Caution. The two situations are not parallel.

First, the shift in telecom is driven by the pull of new technologies. In contrast, the shift in oil will be driven by the push of a resource running out. In other words, we're not using the Internet more because the supply of circuit switching is becoming scarcer while demand for circuits grows! And conversely, we are not about to reduce our use of oil because some wonderful new energy source (promising gigagallons where there used to be kilogallons) has broken upon the scene. In one case push could become shove. In another, pull could become twang. Expectation (and market demand) in these two cases are likely to have radically different trajectories.
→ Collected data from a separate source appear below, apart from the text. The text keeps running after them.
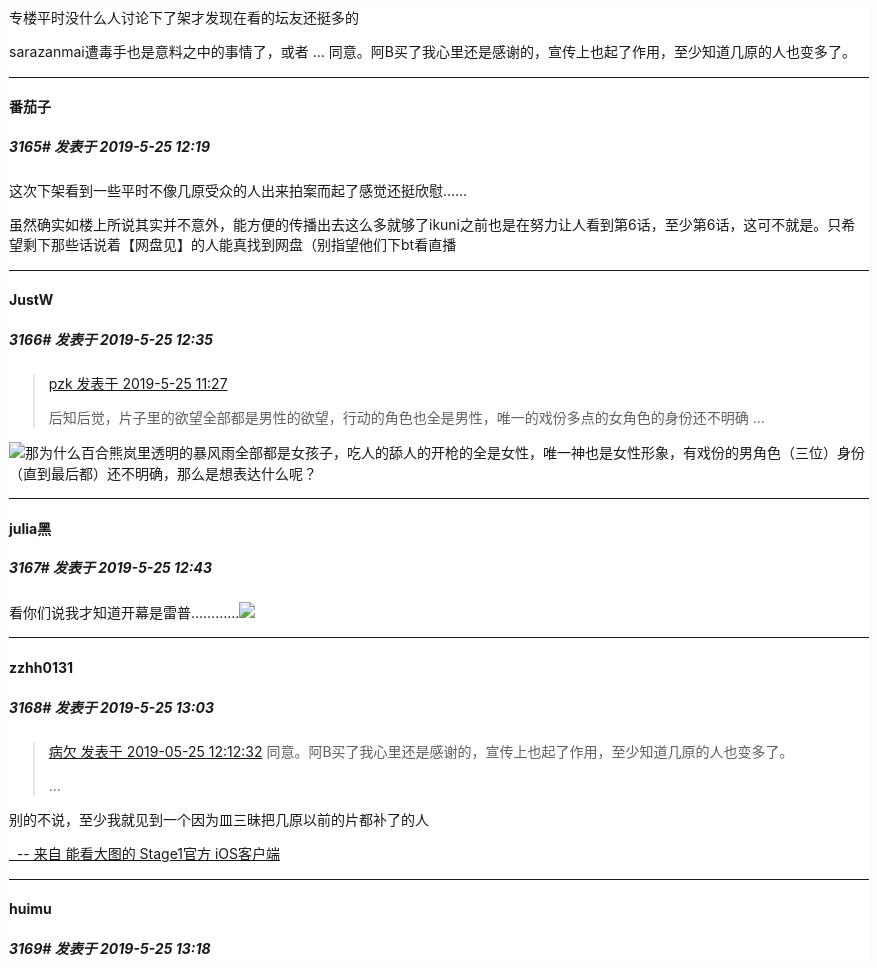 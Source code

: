 专楼平时没什么人讨论下了架才发现在看的坛友还挺多的

sarazanmai遭毒手也是意料之中的事情了，或者 ...</blockquote>
同意。阿B买了我心里还是感谢的，宣传上也起了作用，至少知道几原的人也变多了。


-----

####  番茄子  
##### 3165#       发表于 2019-5-25 12:19


这次下架看到一些平时不像几原受众的人出来拍案而起了感觉还挺欣慰……

虽然确实如楼上所说其实并不意外，能方便的传播出去这么多就够了ikuni之前也是在努力让人看到第6话，至少第6话，这可不就是。只希望剩下那些话说着【网盘见】的人能真找到网盘（别指望他们下bt看直播


-----

####  JustW  
##### 3166#       发表于 2019-5-25 12:35


<blockquote><a href="httphttps://bbs.saraba1st.com/2b/forum.php?mod=redirect&amp;goto=findpost&amp;pid=43845666&amp;ptid=1823023" target="_blank">pzk 发表于 2019-5-25 11:27</a>

后知后觉，片子里的欲望全部都是男性的欲望，行动的角色也全是男性，唯一的戏份多点的女角色的身份还不明确 ...</blockquote>
<img src="https://static.saraba1st.com/image/smiley/face2017/067.png" referrerpolicy="no-referrer">那为什么百合熊岚里透明的暴风雨全部都是女孩子，吃人的舔人的开枪的全是女性，唯一神也是女性形象，有戏份的男角色（三位）身份（直到最后都）还不明确，那么是想表达什么呢？


-----

####  julia黑  
##### 3167#       发表于 2019-5-25 12:43


看你们说我才知道开幕是雷普…………<img src="https://static.saraba1st.com/image/smiley/face2017/001.png" referrerpolicy="no-referrer">


-----

####  zzhh0131  
##### 3168#       发表于 2019-5-25 13:03


<blockquote><a href="httphttps://bbs.saraba1st.com/2b/forum.php?mod=redirect&amp;goto=findpost&amp;pid=43846170&amp;ptid=1823023" target="_blank">病欠 发表于 2019-05-25 12:12:32</a>
同意。阿B买了我心里还是感谢的，宣传上也起了作用，至少知道几原的人也变多了。

 ...</blockquote>别的不说，至少我就见到一个因为皿三昧把几原以前的片都补了的人

[  -- 来自 能看大图的 Stage1官方 iOS客户端](https://itunes.apple.com/fi/app/saraba1st/id1221237470?mt=8)


-----

####  huimu  
##### 3169#       发表于 2019-5-25 13:18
Second, oil and telecom have different supply-demand histories. The history of telecom is a history of scarcity and high prices. We are only now getting to where we have more than enough bandwidth (only in local area networks so far). In contrast, until recent years oil has been in a state of chronic oversupply; only now is it becoming scarce.

Third, there has not yet been a war over telecom, to my best knowledge.

This is not to say that oil folks can't learn from network folks, and vice versa. Will the transition from abundant conventional oil to scarcity be smooth and uneventful? Ahem. That's one scenario. Will the transition from scarce telecom to abundant bandwidth share any characteristics with telecom other than state change? That's another question.